■ **What this task involves**
Reproduce the complete set of records exactly. No picture is to appear in the copy.

■ **Material provided**
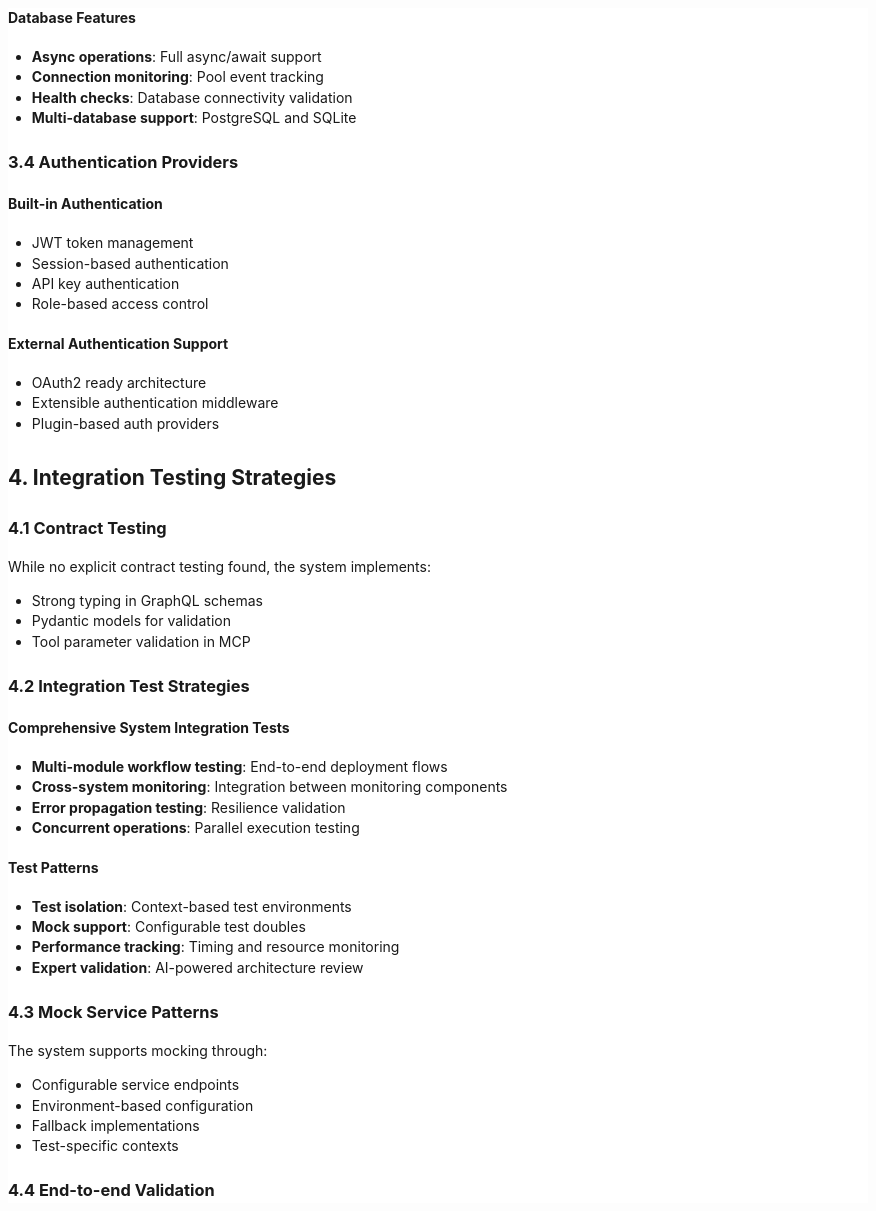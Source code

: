 #### Database Features
- **Async operations**: Full async/await support
- **Connection monitoring**: Pool event tracking
- **Health checks**: Database connectivity validation
- **Multi-database support**: PostgreSQL and SQLite

### 3.4 Authentication Providers

#### Built-in Authentication
- JWT token management
- Session-based authentication
- API key authentication
- Role-based access control

#### External Authentication Support
- OAuth2 ready architecture
- Extensible authentication middleware
- Plugin-based auth providers

## 4. Integration Testing Strategies

### 4.1 Contract Testing

While no explicit contract testing found, the system implements:
- Strong typing in GraphQL schemas
- Pydantic models for validation
- Tool parameter validation in MCP

### 4.2 Integration Test Strategies

#### Comprehensive System Integration Tests
- **Multi-module workflow testing**: End-to-end deployment flows
- **Cross-system monitoring**: Integration between monitoring components
- **Error propagation testing**: Resilience validation
- **Concurrent operations**: Parallel execution testing

#### Test Patterns
- **Test isolation**: Context-based test environments
- **Mock support**: Configurable test doubles
- **Performance tracking**: Timing and resource monitoring
- **Expert validation**: AI-powered architecture review

### 4.3 Mock Service Patterns

The system supports mocking through:
- Configurable service endpoints
- Environment-based configuration
- Fallback implementations
- Test-specific contexts

### 4.4 End-to-end Validation
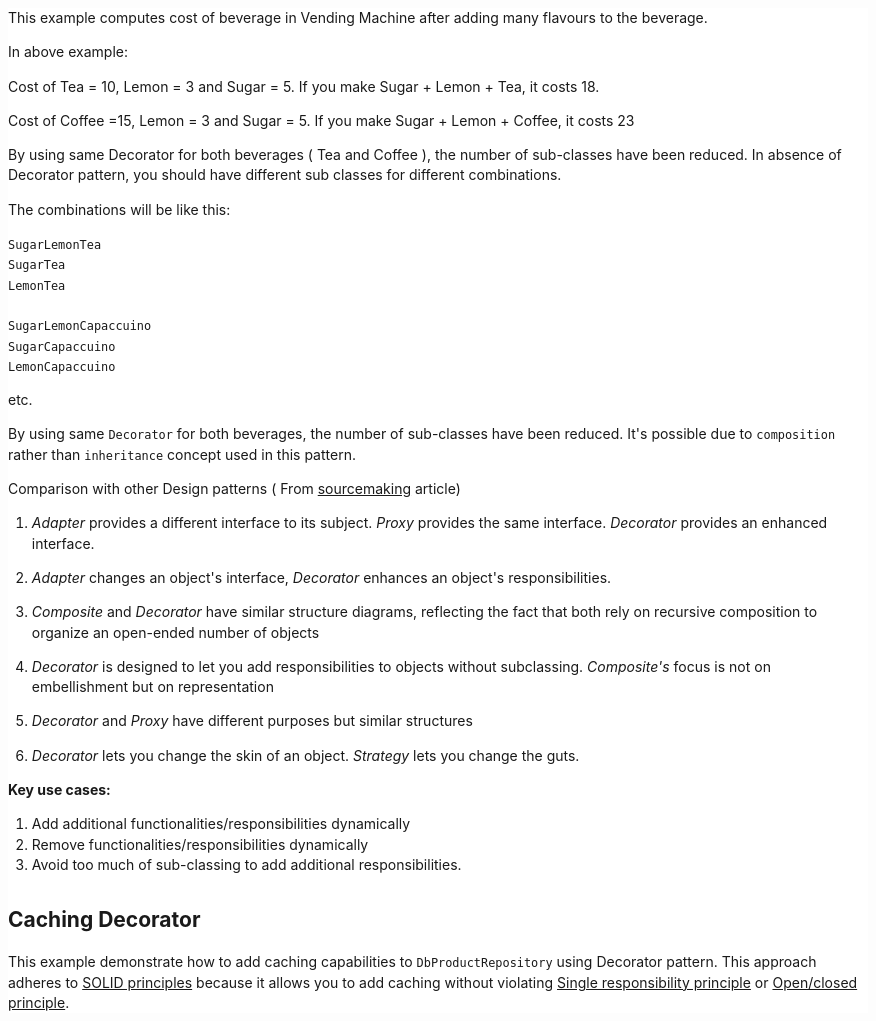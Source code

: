 
This example computes cost of beverage in Vending Machine after adding many flavours to the beverage.

In above example:

Cost of Tea = 10, Lemon = 3 and Sugar = 5. If you make Sugar + Lemon + Tea, it costs 18.

Cost of Coffee =15, Lemon = 3 and Sugar = 5. If you make Sugar + Lemon + Coffee, it costs 23

By using same Decorator for both beverages ( Tea and Coffee ), the number of sub-classes have been reduced. In absence of  Decorator pattern, you should have different sub classes for different combinations. 

The combinations will be like this:

    SugarLemonTea
    SugarTea
    LemonTea
    
    SugarLemonCapaccuino
    SugarCapaccuino
    LemonCapaccuino

etc. 

By using same `Decorator` for both beverages, the number of sub-classes have been reduced. It's possible due to `composition` rather than `inheritance` concept used in this pattern.

Comparison with other Design patterns ( From [sourcemaking][2] article)

1. *Adapter* provides a different interface to its subject. *Proxy* provides the same interface. *Decorator* provides an enhanced interface.

2. *Adapter* changes an object's interface, *Decorator* enhances an object's responsibilities. 

3. *Composite* and *Decorator* have similar structure diagrams, reflecting the fact that both rely on recursive composition to organize an open-ended number of objects

4. *Decorator* is designed to let you add responsibilities to objects without subclassing. *Composite's* focus is not on embellishment but on representation

5. *Decorator* and *Proxy* have different purposes but similar structures

6. *Decorator* lets you change the skin of an object. *Strategy* lets you change the guts.

**Key use cases:**

1. Add additional functionalities/responsibilities dynamically
2. Remove functionalities/responsibilities dynamically
3. Avoid too much of sub-classing to add additional responsibilities.



  [1]: http://i.stack.imgur.com/7JToL.png
  [2]: https://sourcemaking.com/design_patterns/decorator

## Caching Decorator
This example demonstrate how to add caching capabilities to `DbProductRepository` using Decorator pattern. This approach adheres to [SOLID principles][1] because it allows you to add caching without violating [Single responsibility principle][2] or [Open/closed principle][3].



  [1]: https://en.wikipedia.org/wiki/SOLID_(object-oriented_design)
  [2]: https://en.wikipedia.org/wiki/Single_responsibility_principle
  [3]: https://en.wikipedia.org/wiki/Open/closed_principle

■ **Exercise response**
Source code

: #### Database Features
- **Async operations**: Full async/await support
- **Connection monitoring**: Pool event tracking
- **Health checks**: Database connectivity validation
- **Multi-database support**: PostgreSQL and SQLite

### 3.4 Authentication Providers

#### Built-in Authentication
- JWT token management
- Session-based authentication
- API key authentication
- Role-based access control

#### External Authentication Support
- OAuth2 ready architecture
- Extensible authentication middleware
- Plugin-based auth providers

## 4. Integration Testing Strategies

### 4.1 Contract Testing

While no explicit contract testing found, the system implements:
- Strong typing in GraphQL schemas
- Pydantic models for validation
- Tool parameter validation in MCP

### 4.2 Integration Test Strategies

#### Comprehensive System Integration Tests
- **Multi-module workflow testing**: End-to-end deployment flows
- **Cross-system monitoring**: Integration between monitoring components
- **Error propagation testing**: Resilience validation
- **Concurrent operations**: Parallel execution testing

#### Test Patterns
- **Test isolation**: Context-based test environments
- **Mock support**: Configurable test doubles
- **Performance tracking**: Timing and resource monitoring
- **Expert validation**: AI-powered architecture review

### 4.3 Mock Service Patterns

The system supports mocking through:
- Configurable service endpoints
- Environment-based configuration
- Fallback implementations
- Test-specific contexts

### 4.4 End-to-end Validation
Source code

: 
This example computes cost of beverage in Vending Machine after adding many flavours to the beverage.

In above example:

Cost of Tea = 10, Lemon = 3 and Sugar = 5. If you make Sugar + Lemon + Tea, it costs 18.

Cost of Coffee =15, Lemon = 3 and Sugar = 5. If you make Sugar + Lemon + Coffee, it costs 23

By using same Decorator for both beverages ( Tea and Coffee ), the number of sub-classes have been reduced. In absence of  Decorator pattern, you should have different sub classes for different combinations. 

The combinations will be like this:

    SugarLemonTea
    SugarTea
    LemonTea
    
    SugarLemonCapaccuino
    SugarCapaccuino
    LemonCapaccuino

etc. 

By using same `Decorator` for both beverages, the number of sub-classes have been reduced. It's possible due to `composition` rather than `inheritance` concept used in this pattern.

Comparison with other Design patterns ( From [sourcemaking][2] article)

1. *Adapter* provides a different interface to its subject. *Proxy* provides the same interface. *Decorator* provides an enhanced interface.

2. *Adapter* changes an object's interface, *Decorator* enhances an object's responsibilities. 

3. *Composite* and *Decorator* have similar structure diagrams, reflecting the fact that both rely on recursive composition to organize an open-ended number of objects

4. *Decorator* is designed to let you add responsibilities to objects without subclassing. *Composite's* focus is not on embellishment but on representation

5. *Decorator* and *Proxy* have different purposes but similar structures

6. *Decorator* lets you change the skin of an object. *Strategy* lets you change the guts.

**Key use cases:**

1. Add additional functionalities/responsibilities dynamically
2. Remove functionalities/responsibilities dynamically
3. Avoid too much of sub-classing to add additional responsibilities.



  [1]: http://i.stack.imgur.com/7JToL.png
  [2]: https://sourcemaking.com/design_patterns/decorator

## Caching Decorator
This example demonstrate how to add caching capabilities to `DbProductRepository` using Decorator pattern. This approach adheres to [SOLID principles][1] because it allows you to add caching without violating [Single responsibility principle][2] or [Open/closed principle][3].



  [1]: https://en.wikipedia.org/wiki/SOLID_(object-oriented_design)
  [2]: https://en.wikipedia.org/wiki/Single_responsibility_principle
  [3]: https://en.wikipedia.org/wiki/Open/closed_principle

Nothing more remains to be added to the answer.